TASK TO CARRY OUT
Keep only those lines of the records that include the string "있습니다".

***** SUPPLIED RECORDS *****

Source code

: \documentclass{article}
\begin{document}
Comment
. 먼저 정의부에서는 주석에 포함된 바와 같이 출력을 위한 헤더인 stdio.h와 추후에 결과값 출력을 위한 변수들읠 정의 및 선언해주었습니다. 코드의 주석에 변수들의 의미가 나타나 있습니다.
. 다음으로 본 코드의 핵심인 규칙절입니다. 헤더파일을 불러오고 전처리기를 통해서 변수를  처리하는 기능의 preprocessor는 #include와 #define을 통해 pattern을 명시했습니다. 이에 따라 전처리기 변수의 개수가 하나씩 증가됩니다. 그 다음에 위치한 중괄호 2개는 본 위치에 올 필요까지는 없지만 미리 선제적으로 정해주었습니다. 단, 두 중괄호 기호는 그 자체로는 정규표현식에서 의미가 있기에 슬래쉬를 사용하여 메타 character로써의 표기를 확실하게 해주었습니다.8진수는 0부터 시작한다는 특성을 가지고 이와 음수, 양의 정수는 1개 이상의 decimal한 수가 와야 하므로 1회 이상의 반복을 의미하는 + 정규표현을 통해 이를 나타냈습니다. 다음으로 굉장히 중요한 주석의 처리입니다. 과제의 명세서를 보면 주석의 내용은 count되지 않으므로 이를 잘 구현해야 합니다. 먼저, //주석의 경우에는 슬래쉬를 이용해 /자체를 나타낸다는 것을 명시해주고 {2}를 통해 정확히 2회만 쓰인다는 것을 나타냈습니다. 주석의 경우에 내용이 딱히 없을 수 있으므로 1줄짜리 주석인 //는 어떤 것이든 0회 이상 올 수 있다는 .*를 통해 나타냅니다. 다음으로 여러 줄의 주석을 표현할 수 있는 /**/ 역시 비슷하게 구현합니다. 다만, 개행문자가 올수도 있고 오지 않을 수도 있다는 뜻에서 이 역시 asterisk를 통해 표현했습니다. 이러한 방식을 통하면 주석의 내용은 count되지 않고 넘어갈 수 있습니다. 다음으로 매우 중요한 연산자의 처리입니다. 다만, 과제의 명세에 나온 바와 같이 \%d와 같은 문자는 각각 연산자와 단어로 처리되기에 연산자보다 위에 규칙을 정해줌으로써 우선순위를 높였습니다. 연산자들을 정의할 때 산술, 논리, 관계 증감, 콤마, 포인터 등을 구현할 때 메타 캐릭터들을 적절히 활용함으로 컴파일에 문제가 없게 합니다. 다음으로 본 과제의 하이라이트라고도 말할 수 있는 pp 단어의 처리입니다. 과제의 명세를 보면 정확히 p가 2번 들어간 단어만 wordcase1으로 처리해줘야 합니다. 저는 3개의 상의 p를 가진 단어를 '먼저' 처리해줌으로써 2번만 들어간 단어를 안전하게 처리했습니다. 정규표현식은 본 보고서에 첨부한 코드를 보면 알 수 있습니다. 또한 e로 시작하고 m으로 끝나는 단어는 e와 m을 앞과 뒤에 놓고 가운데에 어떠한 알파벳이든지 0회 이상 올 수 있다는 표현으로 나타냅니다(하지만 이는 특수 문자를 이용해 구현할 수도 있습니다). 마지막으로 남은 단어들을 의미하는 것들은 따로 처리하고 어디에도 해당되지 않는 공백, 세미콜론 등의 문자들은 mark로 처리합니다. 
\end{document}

*****

ANSWER TO THE EXERCISE
. 먼저 정의부에서는 주석에 포함된 바와 같이 출력을 위한 헤더인 stdio.h와 추후에 결과값 출력을 위한 변수들읠 정의 및 선언해주었습니다. 코드의 주석에 변수들의 의미가 나타나 있습니다.
. 다음으로 본 코드의 핵심인 규칙절입니다. 헤더파일을 불러오고 전처리기를 통해서 변수를  처리하는 기능의 preprocessor는 #include와 #define을 통해 pattern을 명시했습니다. 이에 따라 전처리기 변수의 개수가 하나씩 증가됩니다. 그 다음에 위치한 중괄호 2개는 본 위치에 올 필요까지는 없지만 미리 선제적으로 정해주었습니다. 단, 두 중괄호 기호는 그 자체로는 정규표현식에서 의미가 있기에 슬래쉬를 사용하여 메타 character로써의 표기를 확실하게 해주었습니다.8진수는 0부터 시작한다는 특성을 가지고 이와 음수, 양의 정수는 1개 이상의 decimal한 수가 와야 하므로 1회 이상의 반복을 의미하는 + 정규표현을 통해 이를 나타냈습니다. 다음으로 굉장히 중요한 주석의 처리입니다. 과제의 명세서를 보면 주석의 내용은 count되지 않으므로 이를 잘 구현해야 합니다. 먼저, //주석의 경우에는 슬래쉬를 이용해 /자체를 나타낸다는 것을 명시해주고 {2}를 통해 정확히 2회만 쓰인다는 것을 나타냈습니다. 주석의 경우에 내용이 딱히 없을 수 있으므로 1줄짜리 주석인 //는 어떤 것이든 0회 이상 올 수 있다는 .*를 통해 나타냅니다. 다음으로 여러 줄의 주석을 표현할 수 있는 /**/ 역시 비슷하게 구현합니다. 다만, 개행문자가 올수도 있고 오지 않을 수도 있다는 뜻에서 이 역시 asterisk를 통해 표현했습니다. 이러한 방식을 통하면 주석의 내용은 count되지 않고 넘어갈 수 있습니다. 다음으로 매우 중요한 연산자의 처리입니다. 다만, 과제의 명세에 나온 바와 같이 \%d와 같은 문자는 각각 연산자와 단어로 처리되기에 연산자보다 위에 규칙을 정해줌으로써 우선순위를 높였습니다. 연산자들을 정의할 때 산술, 논리, 관계 증감, 콤마, 포인터 등을 구현할 때 메타 캐릭터들을 적절히 활용함으로 컴파일에 문제가 없게 합니다. 다음으로 본 과제의 하이라이트라고도 말할 수 있는 pp 단어의 처리입니다. 과제의 명세를 보면 정확히 p가 2번 들어간 단어만 wordcase1으로 처리해줘야 합니다. 저는 3개의 상의 p를 가진 단어를 '먼저' 처리해줌으로써 2번만 들어간 단어를 안전하게 처리했습니다. 정규표현식은 본 보고서에 첨부한 코드를 보면 알 수 있습니다. 또한 e로 시작하고 m으로 끝나는 단어는 e와 m을 앞과 뒤에 놓고 가운데에 어떠한 알파벳이든지 0회 이상 올 수 있다는 표현으로 나타냅니다(하지만 이는 특수 문자를 이용해 구현할 수도 있습니다). 마지막으로 남은 단어들을 의미하는 것들은 따로 처리하고 어디에도 해당되지 않는 공백, 세미콜론 등의 문자들은 mark로 처리합니다. 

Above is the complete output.